Here, acquisition of a bone densitometry image (BMD: Bone Mineral Density) is performed to quantitatively measure bone density. Therefore, compared to "energy subtraction imaging," which generates and renders an image in which only specific structures such as bones and lungs are emphasized from an image, more quantification is required. In common with bone densitometry images and energy subtraction images, it is necessary to shorten the readout time per row to reduce motion artifacts and the like. The reason for reducing motion artifacts in capturing bone densitometry images is that motion artifacts can degrade quantitative measurement accuracy. In two-shot imaging used to acquire energy subtraction images and bone densitometry images, more quantitative bone densitometry images require switching noise (changes in the amount of superimposed system noise due to differences in signal readout timing (differences )) is added to the image, it may not be possible to ensure the required measurement accuracy. Therefore, even with the same two-shot imaging, the acquisition of the bone densitometry image shortens the readout time per row to reduce motion artifacts and the like, compared to the acquisition of the energy subtraction image, while increasing the current drive capability. may be controlled to be higher than

In this embodiment, the readout circuit 103 can control the output impedance of the integrating amplifier 302 and can control the current driving capability of the integrating amplifier 302 . For example, by lowering the output impedance of the readout circuit 103, the current driving capability of the integrating amplifier 302 can be increased.
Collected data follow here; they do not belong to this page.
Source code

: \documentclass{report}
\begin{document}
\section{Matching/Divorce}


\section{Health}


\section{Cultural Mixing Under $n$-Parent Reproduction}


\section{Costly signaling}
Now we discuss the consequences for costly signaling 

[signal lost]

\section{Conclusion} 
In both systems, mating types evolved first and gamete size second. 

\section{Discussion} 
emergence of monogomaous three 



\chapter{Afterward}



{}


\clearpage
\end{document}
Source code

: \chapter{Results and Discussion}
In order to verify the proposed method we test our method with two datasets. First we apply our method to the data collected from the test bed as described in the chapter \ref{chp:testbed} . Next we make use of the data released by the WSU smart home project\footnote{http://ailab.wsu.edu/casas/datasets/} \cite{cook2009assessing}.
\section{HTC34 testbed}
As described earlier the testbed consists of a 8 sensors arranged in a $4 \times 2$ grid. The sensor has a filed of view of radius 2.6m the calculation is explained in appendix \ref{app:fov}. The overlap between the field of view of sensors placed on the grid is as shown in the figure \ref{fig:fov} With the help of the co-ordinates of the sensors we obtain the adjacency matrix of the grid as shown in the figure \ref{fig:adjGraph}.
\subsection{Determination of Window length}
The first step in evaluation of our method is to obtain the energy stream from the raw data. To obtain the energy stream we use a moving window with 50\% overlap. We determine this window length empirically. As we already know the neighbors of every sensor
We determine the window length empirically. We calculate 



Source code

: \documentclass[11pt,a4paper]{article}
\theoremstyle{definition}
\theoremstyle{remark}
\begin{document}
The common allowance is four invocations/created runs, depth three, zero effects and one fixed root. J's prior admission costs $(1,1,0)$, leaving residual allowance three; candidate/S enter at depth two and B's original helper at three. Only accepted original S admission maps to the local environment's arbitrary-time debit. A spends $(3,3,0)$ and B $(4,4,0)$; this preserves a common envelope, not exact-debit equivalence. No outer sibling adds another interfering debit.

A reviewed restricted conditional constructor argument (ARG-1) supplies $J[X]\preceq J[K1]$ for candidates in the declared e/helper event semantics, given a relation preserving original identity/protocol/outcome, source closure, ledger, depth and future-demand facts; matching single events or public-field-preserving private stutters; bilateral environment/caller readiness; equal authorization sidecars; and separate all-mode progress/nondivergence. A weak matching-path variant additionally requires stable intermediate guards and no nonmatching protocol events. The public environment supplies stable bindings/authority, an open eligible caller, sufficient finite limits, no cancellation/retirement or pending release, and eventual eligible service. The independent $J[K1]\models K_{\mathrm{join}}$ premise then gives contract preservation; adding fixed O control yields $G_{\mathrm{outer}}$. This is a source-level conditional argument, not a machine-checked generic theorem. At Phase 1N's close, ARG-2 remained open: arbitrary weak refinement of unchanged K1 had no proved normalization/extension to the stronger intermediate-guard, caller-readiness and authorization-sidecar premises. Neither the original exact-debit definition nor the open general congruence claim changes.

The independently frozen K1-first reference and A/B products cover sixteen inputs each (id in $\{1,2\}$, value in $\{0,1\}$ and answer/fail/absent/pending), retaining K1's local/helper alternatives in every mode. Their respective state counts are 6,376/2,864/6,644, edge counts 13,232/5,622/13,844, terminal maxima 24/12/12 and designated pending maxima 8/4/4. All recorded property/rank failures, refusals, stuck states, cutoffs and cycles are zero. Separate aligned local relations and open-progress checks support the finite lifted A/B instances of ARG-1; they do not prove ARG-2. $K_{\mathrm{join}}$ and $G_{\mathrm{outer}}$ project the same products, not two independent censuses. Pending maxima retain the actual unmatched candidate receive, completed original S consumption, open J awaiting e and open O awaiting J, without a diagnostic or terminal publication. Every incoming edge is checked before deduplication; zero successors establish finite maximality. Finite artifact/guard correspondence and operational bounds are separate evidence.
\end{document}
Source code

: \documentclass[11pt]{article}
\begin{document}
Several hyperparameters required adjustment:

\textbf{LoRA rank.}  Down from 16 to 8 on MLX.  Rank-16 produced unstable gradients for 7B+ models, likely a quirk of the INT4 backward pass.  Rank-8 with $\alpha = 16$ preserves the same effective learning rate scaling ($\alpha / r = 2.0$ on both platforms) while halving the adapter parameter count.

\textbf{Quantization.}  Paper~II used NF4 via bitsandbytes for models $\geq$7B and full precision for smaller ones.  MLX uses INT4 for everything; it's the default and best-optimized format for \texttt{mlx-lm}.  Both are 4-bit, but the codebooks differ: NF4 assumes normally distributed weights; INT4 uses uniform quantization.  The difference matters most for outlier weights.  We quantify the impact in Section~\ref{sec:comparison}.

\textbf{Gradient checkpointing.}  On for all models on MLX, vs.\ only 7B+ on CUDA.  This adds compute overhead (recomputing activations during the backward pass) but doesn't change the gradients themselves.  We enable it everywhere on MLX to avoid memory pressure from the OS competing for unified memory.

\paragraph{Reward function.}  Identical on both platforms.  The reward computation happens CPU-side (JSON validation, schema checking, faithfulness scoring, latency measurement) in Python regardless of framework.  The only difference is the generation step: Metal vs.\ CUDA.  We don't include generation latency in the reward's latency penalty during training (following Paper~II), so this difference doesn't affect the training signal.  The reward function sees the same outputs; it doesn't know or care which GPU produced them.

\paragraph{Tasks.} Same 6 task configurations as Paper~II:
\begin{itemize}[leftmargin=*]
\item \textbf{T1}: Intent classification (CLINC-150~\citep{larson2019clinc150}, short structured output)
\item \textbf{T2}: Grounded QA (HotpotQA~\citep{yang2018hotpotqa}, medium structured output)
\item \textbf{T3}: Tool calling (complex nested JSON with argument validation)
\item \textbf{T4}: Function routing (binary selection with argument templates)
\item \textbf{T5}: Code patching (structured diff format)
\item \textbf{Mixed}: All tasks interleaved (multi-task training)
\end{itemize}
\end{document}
From here, the operation of the radiation imaging apparatus 100 for reducing the switching noise of the image according to the imaging mode will be described. The radiation imaging apparatus 100 has a first mode in which continuous imaging such as acquisition of an energy subtraction image and imaging of a moving image is performed, and a second mode in which a still image is captured with a longer interval between imaging than in the first mode. Works in multiple modes, including Here, the integral amplifier 302 of the radiation imaging apparatus 100 is configured to be able to switch the current drive capability for driving the input node of the sample-and-hold circuit 303 . That is, the drive capability of the integral amplifier 302 is switched according to the shooting mode. More specifically, the current drive capability of integrating amplifier 302 is switched such that the current drive capability in the first mode is higher than the current drive capability in the second mode.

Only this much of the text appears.